■ PROBLEM DESCRIPTION
Give the number of lines that contain "last" in the listing, and write nothing else.

■ THE RECORDS
————

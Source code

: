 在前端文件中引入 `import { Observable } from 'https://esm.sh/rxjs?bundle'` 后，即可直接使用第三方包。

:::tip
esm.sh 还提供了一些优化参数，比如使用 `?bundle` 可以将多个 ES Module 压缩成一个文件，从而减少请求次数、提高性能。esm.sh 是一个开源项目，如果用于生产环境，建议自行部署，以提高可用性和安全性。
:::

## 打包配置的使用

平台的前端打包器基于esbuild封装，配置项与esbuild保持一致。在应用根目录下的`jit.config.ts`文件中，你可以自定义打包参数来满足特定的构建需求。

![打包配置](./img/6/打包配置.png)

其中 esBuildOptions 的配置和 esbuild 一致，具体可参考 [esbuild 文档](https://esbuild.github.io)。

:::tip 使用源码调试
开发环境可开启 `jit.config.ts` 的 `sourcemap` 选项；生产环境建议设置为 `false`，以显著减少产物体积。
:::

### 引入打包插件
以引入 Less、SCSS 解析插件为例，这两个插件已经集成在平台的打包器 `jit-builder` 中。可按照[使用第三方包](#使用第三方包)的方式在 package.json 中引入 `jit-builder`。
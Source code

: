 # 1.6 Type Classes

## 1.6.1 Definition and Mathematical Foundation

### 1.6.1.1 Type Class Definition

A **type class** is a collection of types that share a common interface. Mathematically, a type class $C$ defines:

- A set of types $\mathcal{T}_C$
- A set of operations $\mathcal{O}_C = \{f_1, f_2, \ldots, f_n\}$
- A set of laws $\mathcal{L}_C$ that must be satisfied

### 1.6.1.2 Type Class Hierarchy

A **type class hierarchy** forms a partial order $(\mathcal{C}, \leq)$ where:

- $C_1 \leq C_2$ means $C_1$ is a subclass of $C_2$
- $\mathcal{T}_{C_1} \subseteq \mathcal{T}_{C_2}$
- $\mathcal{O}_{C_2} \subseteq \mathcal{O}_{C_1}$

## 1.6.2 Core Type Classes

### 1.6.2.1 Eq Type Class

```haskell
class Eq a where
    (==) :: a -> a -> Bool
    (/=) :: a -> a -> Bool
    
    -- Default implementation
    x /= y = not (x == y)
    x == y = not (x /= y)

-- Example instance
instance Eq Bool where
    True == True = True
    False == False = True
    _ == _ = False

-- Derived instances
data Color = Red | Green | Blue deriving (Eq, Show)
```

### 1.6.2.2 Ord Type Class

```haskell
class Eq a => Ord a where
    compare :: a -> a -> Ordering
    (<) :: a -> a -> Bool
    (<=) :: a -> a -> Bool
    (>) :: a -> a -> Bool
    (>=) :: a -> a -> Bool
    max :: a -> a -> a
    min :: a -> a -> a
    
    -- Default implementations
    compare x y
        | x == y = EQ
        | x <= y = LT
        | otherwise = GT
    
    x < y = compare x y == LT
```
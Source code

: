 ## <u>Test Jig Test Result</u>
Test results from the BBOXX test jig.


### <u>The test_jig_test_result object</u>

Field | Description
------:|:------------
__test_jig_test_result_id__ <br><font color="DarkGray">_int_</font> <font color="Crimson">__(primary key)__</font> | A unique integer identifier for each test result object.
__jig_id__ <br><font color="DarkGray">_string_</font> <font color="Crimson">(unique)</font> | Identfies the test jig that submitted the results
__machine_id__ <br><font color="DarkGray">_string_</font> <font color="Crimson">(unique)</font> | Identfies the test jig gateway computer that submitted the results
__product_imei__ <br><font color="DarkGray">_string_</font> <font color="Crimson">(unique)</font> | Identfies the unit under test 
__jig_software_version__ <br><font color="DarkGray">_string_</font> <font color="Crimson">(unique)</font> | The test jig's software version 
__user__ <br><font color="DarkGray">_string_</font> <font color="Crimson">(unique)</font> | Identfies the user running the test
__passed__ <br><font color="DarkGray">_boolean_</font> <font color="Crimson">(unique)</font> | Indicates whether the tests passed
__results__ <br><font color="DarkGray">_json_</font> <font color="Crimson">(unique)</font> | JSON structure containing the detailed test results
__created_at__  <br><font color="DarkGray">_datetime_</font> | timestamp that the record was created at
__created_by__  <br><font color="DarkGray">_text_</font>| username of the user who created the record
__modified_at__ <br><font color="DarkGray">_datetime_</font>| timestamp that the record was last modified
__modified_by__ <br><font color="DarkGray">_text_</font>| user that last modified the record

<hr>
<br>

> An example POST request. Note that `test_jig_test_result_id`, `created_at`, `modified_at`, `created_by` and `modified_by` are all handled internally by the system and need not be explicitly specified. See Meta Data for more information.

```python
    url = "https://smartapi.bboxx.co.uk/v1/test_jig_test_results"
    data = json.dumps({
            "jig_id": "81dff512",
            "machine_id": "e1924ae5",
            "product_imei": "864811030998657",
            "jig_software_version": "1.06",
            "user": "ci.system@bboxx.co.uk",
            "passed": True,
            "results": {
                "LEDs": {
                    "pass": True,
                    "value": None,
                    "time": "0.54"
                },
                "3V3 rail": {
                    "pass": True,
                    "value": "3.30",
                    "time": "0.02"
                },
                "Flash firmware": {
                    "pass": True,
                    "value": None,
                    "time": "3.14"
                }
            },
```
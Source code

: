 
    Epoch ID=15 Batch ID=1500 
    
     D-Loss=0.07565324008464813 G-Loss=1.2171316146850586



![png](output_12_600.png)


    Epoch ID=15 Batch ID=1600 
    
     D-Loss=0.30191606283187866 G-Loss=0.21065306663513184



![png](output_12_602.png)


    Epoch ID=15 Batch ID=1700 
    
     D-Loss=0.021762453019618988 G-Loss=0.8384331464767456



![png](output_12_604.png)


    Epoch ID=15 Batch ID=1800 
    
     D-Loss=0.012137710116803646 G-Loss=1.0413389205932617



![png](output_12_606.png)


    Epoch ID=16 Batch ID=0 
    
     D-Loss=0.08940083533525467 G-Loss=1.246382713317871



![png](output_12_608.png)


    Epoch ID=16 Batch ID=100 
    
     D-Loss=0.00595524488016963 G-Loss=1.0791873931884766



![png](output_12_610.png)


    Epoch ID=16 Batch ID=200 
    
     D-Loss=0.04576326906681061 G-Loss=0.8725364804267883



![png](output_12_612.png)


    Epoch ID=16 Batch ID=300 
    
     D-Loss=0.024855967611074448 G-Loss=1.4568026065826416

————

■ THE ANSWER
2